--- DATA FOR PROCESSING Enclosed Below ---

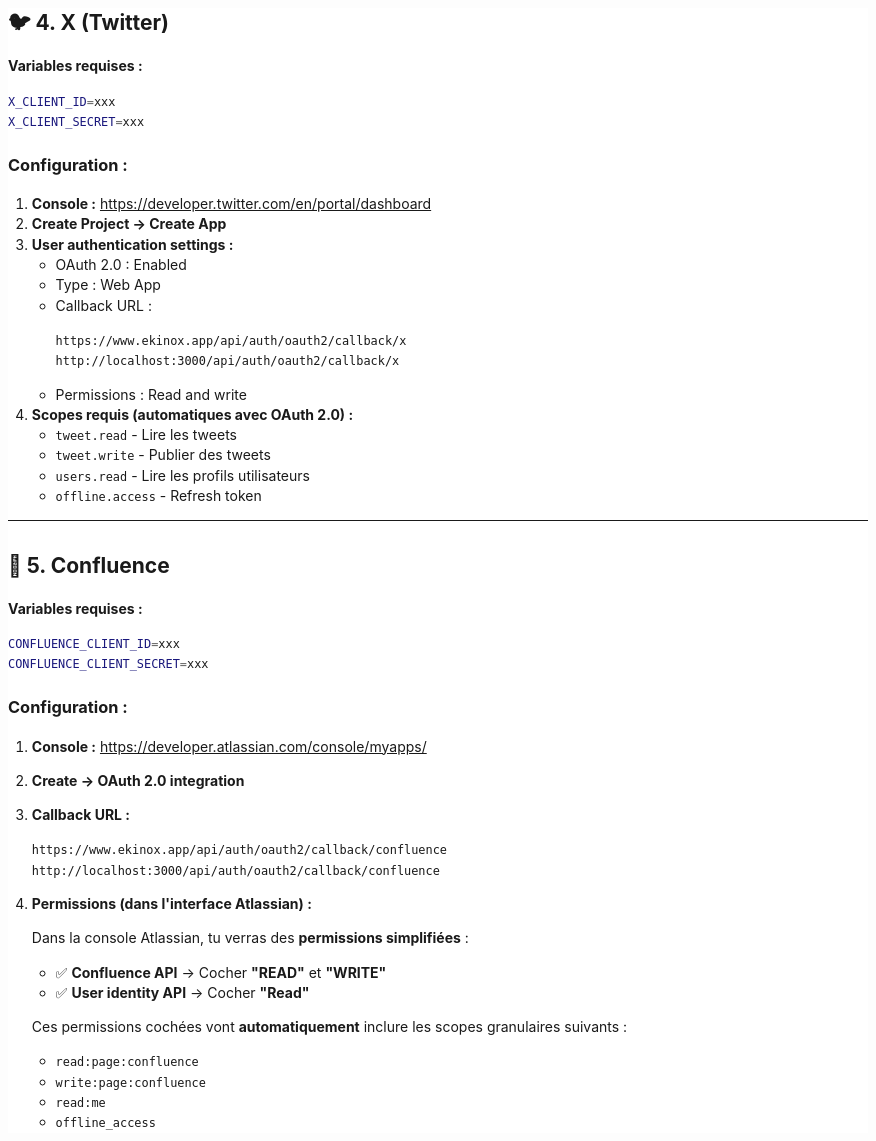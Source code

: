 
## 🐦 4. X (Twitter)

**Variables requises :**
```bash
X_CLIENT_ID=xxx
X_CLIENT_SECRET=xxx
```

### Configuration :
1. **Console :** https://developer.twitter.com/en/portal/dashboard
2. **Create Project → Create App**
3. **User authentication settings :**
   - OAuth 2.0 : Enabled
   - Type : Web App
   - Callback URL :
     ```
     https://www.ekinox.app/api/auth/oauth2/callback/x
     http://localhost:3000/api/auth/oauth2/callback/x
     ```
   - Permissions : Read and write
4. **Scopes requis (automatiques avec OAuth 2.0) :**
   - `tweet.read` - Lire les tweets
   - `tweet.write` - Publier des tweets
   - `users.read` - Lire les profils utilisateurs
   - `offline.access` - Refresh token

---

## 📖 5. Confluence

**Variables requises :**
```bash
CONFLUENCE_CLIENT_ID=xxx
CONFLUENCE_CLIENT_SECRET=xxx
```

### Configuration :
1. **Console :** https://developer.atlassian.com/console/myapps/
2. **Create → OAuth 2.0 integration**
3. **Callback URL :**
   ```
   https://www.ekinox.app/api/auth/oauth2/callback/confluence
   http://localhost:3000/api/auth/oauth2/callback/confluence
   ```
4. **Permissions (dans l'interface Atlassian) :**

   Dans la console Atlassian, tu verras des **permissions simplifiées** :
   - ✅ **Confluence API** → Cocher **"READ"** et **"WRITE"**
   - ✅ **User identity API** → Cocher **"Read"**

   Ces permissions cochées vont **automatiquement** inclure les scopes granulaires suivants :
   - `read:page:confluence`
   - `write:page:confluence`
   - `read:me`
   - `offline_access`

--- End of Enclosed DATA FOR PROCESSING ---

▶ _TASK DETAILS_
List every line above that holds the word "page".

▶ _SOLUTION FOR THIS EXERCISE_
   - `read:page:confluence`
   - `write:page:confluence`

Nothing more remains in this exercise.